Vá levar seu vírus para a casa da desgraça. Aqui não entra nem bebendo álcool gel e tomando banho com água sanitária. Não tá entrando amigo/a que dirá objeto sexual. Sim, poderia ser só virtual. Se também não já chegassem as notícias de que se acentuou a tendência de nos tratarem como psicólogas online. Além de todas as demandas que já trazem assim que a conversa começa a engrenar, agora tem isso de lidar com os medos e limitações da pandemia, porque querem quebrar a quarentena, mas se cagam de medo de morrer. Esse é o nosso contraditório "homem hetero tradicional". Pra mim, principalmente neste momento, não dá.

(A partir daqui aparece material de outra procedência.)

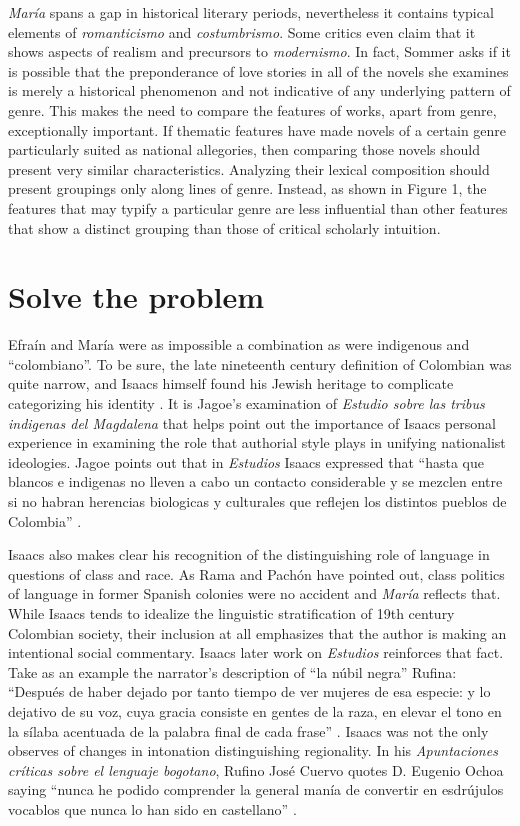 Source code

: \documentclass[12pt]{report}
\begin{document}
\textit{María} spans a gap in historical literary periods, nevertheless it contains typical elements of \textit{romanticismo} and \textit{costumbrismo}.
Some critics even claim that it shows aspects of realism and precursors to \textit{modernismo}.
In fact, Sommer asks if it is possible that the preponderance of love stories in all of the novels she examines is merely a historical phenomenon and not indicative of any underlying pattern of genre.
This makes the need to compare the features of works, apart from genre, exceptionally important.
If thematic features have made novels of a certain genre particularly suited as national allegories, then comparing those novels should present very similar characteristics.
Analyzing their lexical composition should present groupings only along lines of genre.
Instead, as shown in Figure 1, the features that may typify a particular genre are less influential than other features that show a distinct grouping than those of critical scholarly intuition.


\section{Solve the problem}

Efraín and María were as impossible a combination as were indigenous and \enquote{colombiano}.
To be sure, the late nineteenth century definition of Colombian was quite narrow, and Isaacs himself found his Jewish heritage to complicate categorizing his identity \autocite[160]{Jagoe2003}.
It is Jagoe's examination of \textit{Estudio sobre las tribus indigenas del Magdalena} that helps point out the importance of Isaacs personal experience in examining the role that authorial style plays in unifying nationalist ideologies. 
Jagoe points out that in \textit{Estudios} Isaacs expressed that \enquote{hasta que blancos e indigenas no lleven a cabo un contacto considerable y se mezclen entre si no habran herencias biologicas y culturales que reflejen los distintos pueblos de Colombia} \autocite[160]{Jagoe2003}.


Isaacs also makes clear his recognition of the distinguishing role of language in questions of class and race.
As Rama and Pachón have pointed out, class politics of language in former Spanish colonies were no accident and \textit{María} reflects that.
While Isaacs tends to idealize the linguistic stratification of 19th century Colombian society, their inclusion at all emphasizes that the author is making an intentional social commentary.
Isaacs later work on \textit{Estudios} reinforces that fact.
Take as an example the narrator's description of \enquote{la núbil negra} Rufina:
\enquote{Después de haber dejado por tanto tiempo de ver mujeres de esa especie: y lo dejativo de su voz, cuya gracia consiste en gentes de la raza, en elevar el tono en la sílaba acentuada de la palabra final de cada frase} \autocite[304]{Isaacs2012}.
Isaacs was not the only observes of changes in intonation distinguishing regionality.
In his \textit{Apuntaciones críticas sobre el lenguaje bogotano}, Rufino José Cuervo quotes D. Eugenio Ochoa saying \enquote{nunca he podido comprender la general manía de convertir en esdrújulos vocablos que nunca lo han sido en castellano} \autocite[3]{Cuervo1876}.
\end{document}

Espero que a minha libido faça morada lá onde ela está. Por aqui, não faz a menor falta, inclusive agradeço se nunca mais voltar. Não acredito em tamanha bênção, mas seria maravilhoso nunca mais desejar um cara e ter, finalmente, a mais completa liberdade sexual e emocional. Deve ser temporário, no entanto. Por isso, aceito, agradeço e aproveito com a mesma alegria que me acompanha nos dias inteiros com meu filho. Não, não é um momento bom, mas algumas coisas podem ser legais. Entre elas, pela primeira vez na minha vida, simplesmente, não querer ninguém específico nem sentir o desejo genérico que sempre me acompanhou. Pra quem tá sozinho/a e com tesão, juízo e boa sorte. Mas pra mim, desse jeito, tá massa. Glória! Amém! Axé! Namastê! Tudo odara!.